Foi preciso o presidente Michel Temer admitir publicamente a dificuldade de aprovar a reforma da Previdência para o senhor mercado acreditar no que está claro há muitos meses: o governo não tem os votos necessários. Diante da reação do senhor mercado, com queda na Bolsa e alta no dólar, foi preciso acionar a tropa de choque para reduzir o tamanho do sinistro provocado pela sinceridade presidencial. Das reuniões e pronunciamentos em vídeo saiu a promessa de que as mudanças na Previdência seguem na agenda e que, se para aprová-las for preciso uma reforma ministerial, Temer fará.

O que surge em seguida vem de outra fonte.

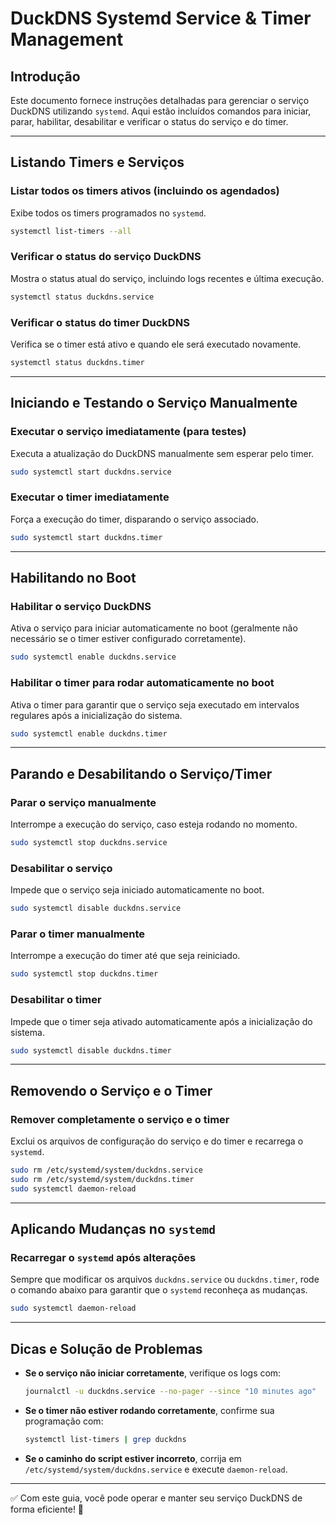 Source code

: # DuckDNS Systemd Service & Timer Management

## Introdução
Este documento fornece instruções detalhadas para gerenciar o serviço DuckDNS utilizando `systemd`. Aqui estão incluídos comandos para iniciar, parar, habilitar, desabilitar e verificar o status do serviço e do timer.

---

## Listando Timers e Serviços

### Listar todos os timers ativos (incluindo os agendados)
Exibe todos os timers programados no `systemd`.
```bash
systemctl list-timers --all
```

### Verificar o status do serviço DuckDNS
Mostra o status atual do serviço, incluindo logs recentes e última execução.
```bash
systemctl status duckdns.service
```

### Verificar o status do timer DuckDNS
Verifica se o timer está ativo e quando ele será executado novamente.
```bash
systemctl status duckdns.timer
```

---

## Iniciando e Testando o Serviço Manualmente

### Executar o serviço imediatamente (para testes)
Executa a atualização do DuckDNS manualmente sem esperar pelo timer.
```bash
sudo systemctl start duckdns.service
```

### Executar o timer imediatamente
Força a execução do timer, disparando o serviço associado.
```bash
sudo systemctl start duckdns.timer
```

---

## Habilitando no Boot

### Habilitar o serviço DuckDNS
Ativa o serviço para iniciar automaticamente no boot (geralmente não necessário se o timer estiver configurado corretamente).
```bash
sudo systemctl enable duckdns.service
```

### Habilitar o timer para rodar automaticamente no boot
Ativa o timer para garantir que o serviço seja executado em intervalos regulares após a inicialização do sistema.
```bash
sudo systemctl enable duckdns.timer
```

---

## Parando e Desabilitando o Serviço/Timer

### Parar o serviço manualmente
Interrompe a execução do serviço, caso esteja rodando no momento.
```bash
sudo systemctl stop duckdns.service
```

### Desabilitar o serviço
Impede que o serviço seja iniciado automaticamente no boot.
```bash
sudo systemctl disable duckdns.service
```

### Parar o timer manualmente
Interrompe a execução do timer até que seja reiniciado.
```bash
sudo systemctl stop duckdns.timer
```

### Desabilitar o timer
Impede que o timer seja ativado automaticamente após a inicialização do sistema.
```bash
sudo systemctl disable duckdns.timer
```

---

## Removendo o Serviço e o Timer

### Remover completamente o serviço e o timer
Exclui os arquivos de configuração do serviço e do timer e recarrega o `systemd`.
```bash
sudo rm /etc/systemd/system/duckdns.service
sudo rm /etc/systemd/system/duckdns.timer
sudo systemctl daemon-reload
```

---

## Aplicando Mudanças no `systemd`

### Recarregar o `systemd` após alterações
Sempre que modificar os arquivos `duckdns.service` ou `duckdns.timer`, rode o comando abaixo para garantir que o `systemd` reconheça as mudanças.
```bash
sudo systemctl daemon-reload
```

---

## Dicas e Solução de Problemas

- **Se o serviço não iniciar corretamente**, verifique os logs com:
  ```bash
  journalctl -u duckdns.service --no-pager --since "10 minutes ago"
  ```
- **Se o timer não estiver rodando corretamente**, confirme sua programação com:
  ```bash
  systemctl list-timers | grep duckdns
  ```
- **Se o caminho do script estiver incorreto**, corrija em `/etc/systemd/system/duckdns.service` e execute `daemon-reload`.

---

✅ Com este guia, você pode operar e manter seu serviço DuckDNS de forma eficiente! 🚀

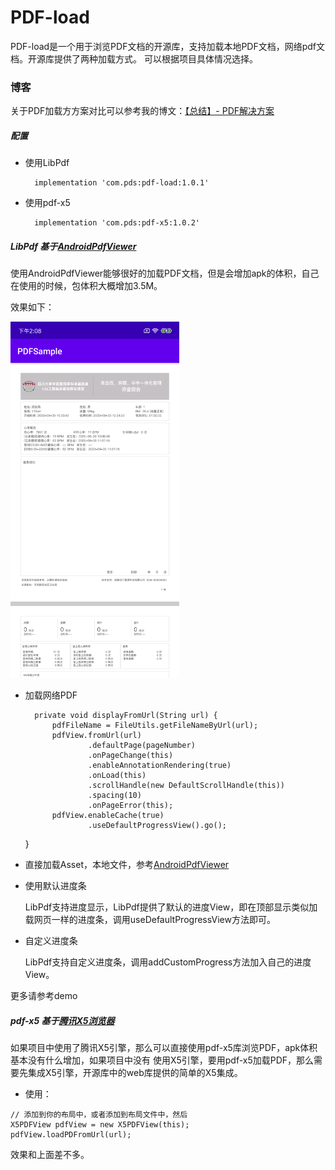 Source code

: # PDF-load
PDF-load是一个用于浏览PDF文档的开源库，支持加载本地PDF文档，网络pdf文档。开源库提供了两种加载方式。
可以根据项目具体情况选择。

### 博客
关于PDF加载方方案对比可以参考我的博文：[【总结】- PDF解决方案](https://www.jianshu.com/p/8c8d2363b8a7)
##### 配置

- 使用LibPdf

        implementation 'com.pds:pdf-load:1.0.1'

- 使用pdf-x5

        implementation 'com.pds:pdf-x5:1.0.2'


##### LibPdf 基于[AndroidPdfViewer](https://github.com/barteksc/AndroidPdfViewer)

使用AndroidPdfViewer能够很好的加载PDF文档，但是会增加apk的体积，自己在使用的时候，包体积大概增加3.5M。

效果如下：

<img src="https://github.com/bubian/PDF-load/blob/master/screenshot/pdf-load.png" width="270" height="570" alt="图片描述文字"/>

- 加载网络PDF


        private void displayFromUrl(String url) {
            pdfFileName = FileUtils.getFileNameByUrl(url);
            pdfView.fromUrl(url)
                    .defaultPage(pageNumber)
                    .onPageChange(this)
                    .enableAnnotationRendering(true)
                    .onLoad(this)
                    .scrollHandle(new DefaultScrollHandle(this))
                    .spacing(10)
                    .onPageError(this);
            pdfView.enableCache(true)
                    .useDefaultProgressView().go();
    }


- 直接加载Asset，本地文件，参考[AndroidPdfViewer](https://github.com/barteksc/AndroidPdfViewer)

- 使用默认进度条

  LibPdf支持进度显示，LibPdf提供了默认的进度View，即在顶部显示类似加载网页一样的进度条，调用useDefaultProgressView方法即可。

- 自定义进度条

   LibPdf支持自定义进度条，调用addCustomProgress方法加入自己的进度View。

更多请参考demo

##### pdf-x5 基于[腾讯X5浏览器](https://x5.tencent.com/guide/sdkInit.html)

如果项目中使用了腾讯X5引擎，那么可以直接使用pdf-x5库浏览PDF，apk体积基本没有什么增加，如果项目中没有
使用X5引擎，要用pdf-x5加载PDF，那么需要先集成X5引擎，开源库中的web库提供的简单的X5集成。

- 使用：

```
// 添加到你的布局中，或者添加到布局文件中，然后
X5PDFView pdfView = new X5PDFView(this); 
pdfView.loadPDFromUrl(url);
```
效果和上面差不多。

A reforma ministerial é necessária porque o PSDB está com um pé fora do barco e o outro levantado para dar o próximo passo. Em tese, a saída do PSDB não é empecilho à reforma, porque os principais líderes do partido dizem que, para votar no que acreditam, não precisam estar nos ministérios. O problema é outro: o governo se comunica mal e carece de legitimidade para aprovar projetos polêmicos às vésperas de uma eleição geral.

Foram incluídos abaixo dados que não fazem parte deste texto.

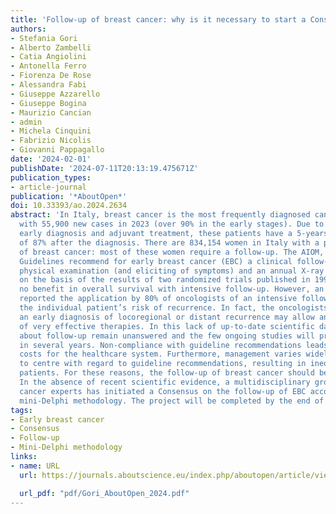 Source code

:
 ```yaml
---
title: 'Follow-up of breast cancer: why is it necessary to start a Consensus in 2024?'
authors:
- Stefania Gori
- Alberto Zambelli
- Catia Angiolini
- Antonella Ferro
- Fiorenza De Rose
- Alessandra Fabi
- Giuseppe Azzarello
- Giuseppe Bogina
- Maurizio Cancian
- admin
- Michela Cinquini
- Fabrizio Nicolis
- Giovanni Pappagallo
date: '2024-02-01'
publishDate: '2024-07-11T20:13:19.475671Z'
publication_types:
- article-journal
publication: '*AboutOpen*'
doi: 10.33393/ao.2024.2634
abstract: 'In Italy, breast cancer is the most frequently diagnosed cancer in women,
  with 55,900 new cases in 2023 (over 90% in the early stages). Due to the screening,
  early diagnosis and adjuvant treatment, these patients have a 5-years survival rate
  of 87% after the diagnosis. There are 834,154 women in Italy with a previous diagnosis
  of breast cancer: most of these women require a follow-up. The AIOM, ESMO and ASCO
  Guidelines recommend for early breast cancer (EBC) a clinical follow-up with only
  physical examination (and eliciting of symptoms) and an annual X-ray mammography,
  on the basis of the results of two randomized trials published in 1994 that showed
  no benefit in overall survival with intensive follow-up. However, an Italian survey
  reported the application by 80% of oncologists of an intensive follow-up based on
  the individual patient’s risk of recurrence. In fact, the oncologists believe that
  an early diagnosis of locoregional or distant recurrence may allow an early start
  of very effective therapies. In this lack of up-to-date scientific data, many questions
  about follow-up remain unanswered and the few ongoing studies will provide results
  in several years. Non-compliance with guideline recommendations leads to increased
  costs for the healthcare system. Furthermore, management varies widely from centre
  to centre with regard to guideline recommendations, resulting in inequalities between
  patients. For these reasons, the follow-up of breast cancer should be reconsidered.
  In the absence of recent scientific evidence, a multidisciplinary group of breast
  cancer experts has initiated a Consensus on the follow-up of EBC according to the
  mini-Delphi methodology. The project will be completed by the end of 2024.'
tags:
- Early breast cancer
- Consensus
- Follow-up
- Mini-Delphi methodology
links:
- name: URL
  url: https://journals.aboutscience.eu/index.php/aboutopen/article/view/2634

  url_pdf: "pdf/Gori_AboutOpen_2024.pdf"
---
```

Já é certo que a proposta ousada encaminhada ao Congresso, e que já havia sido desidratada ao longo do tempo, vai se desmilinguir ainda mais para ter alguma chance de aprovação. Ainda assim, nada garante que seja aprovada, dado a resistência dos trabalhadores que serão afetados pelas mudanças e o medo visceral que deputados e senadores têm de se queimar com o eleitor.
Temer perdeu a batalha da comunicação porque não conseguiu um discurso coeso para contrapor a retórica da oposição de que a Previdência não tem déficit. Em um país pouco acostumado a planejar o futuro e sem tradição de poupança, não funcionou repetir o mantra de que existe o risco de os aposentados não receberem o benefício daqui a alguns anos. Para piorar as coisas, Temer e seus ministros tratam a reforma da Previdência como um projeto de combate aos privilégios.
Soa como piada falar em combate aos privilégios quando os afetados serão os trabalhadores do setor privado, que majoritariamente se aposentam com o salário mínimo. Pouquíssimos conseguem alcançar o teto de cerca de R$ 5 mil. Proporcionalmente, o grande rombo da Previdência está no setor público, que terá regras iguais, mas a proposta de reforma já nasceu com exceções que minam a credibilidade. Os militares, por exemplo.
A aprovação da reforma previdenciária já era considerada difícil antes do escândalo Joesley Batista. As duas denúncias da Procuradoria-Geral da República sugaram a energia do Planalto. Para salvar o mandato, Temer gastou capital político e financeiro, ao abrir as torneiras dos ministérios para contemplar demandas dos aliados.
Sem a reforma, dizem os ministros, o teto de gastos vira letra morta ou, em poucos anos, toda a arrecadação será canalizada para o custeio, sem margem para investimentos. Um arremedo de reforma, restrito à idade mínima e a questões cosméticas, pode acalmar o mercado financeiro, mas a parte dura ficará para o próximo presidente, empoderado pelas urnas.
Aliás
A substituição de Leandro Daiello no comando da Polícia Federal é um alento para os que desejam estancar a sangria da Lava-Jato. Desde antes do impeachment, a cabeça do delegado vinha sendo pedida pelos incomodados com seu excesso de independência.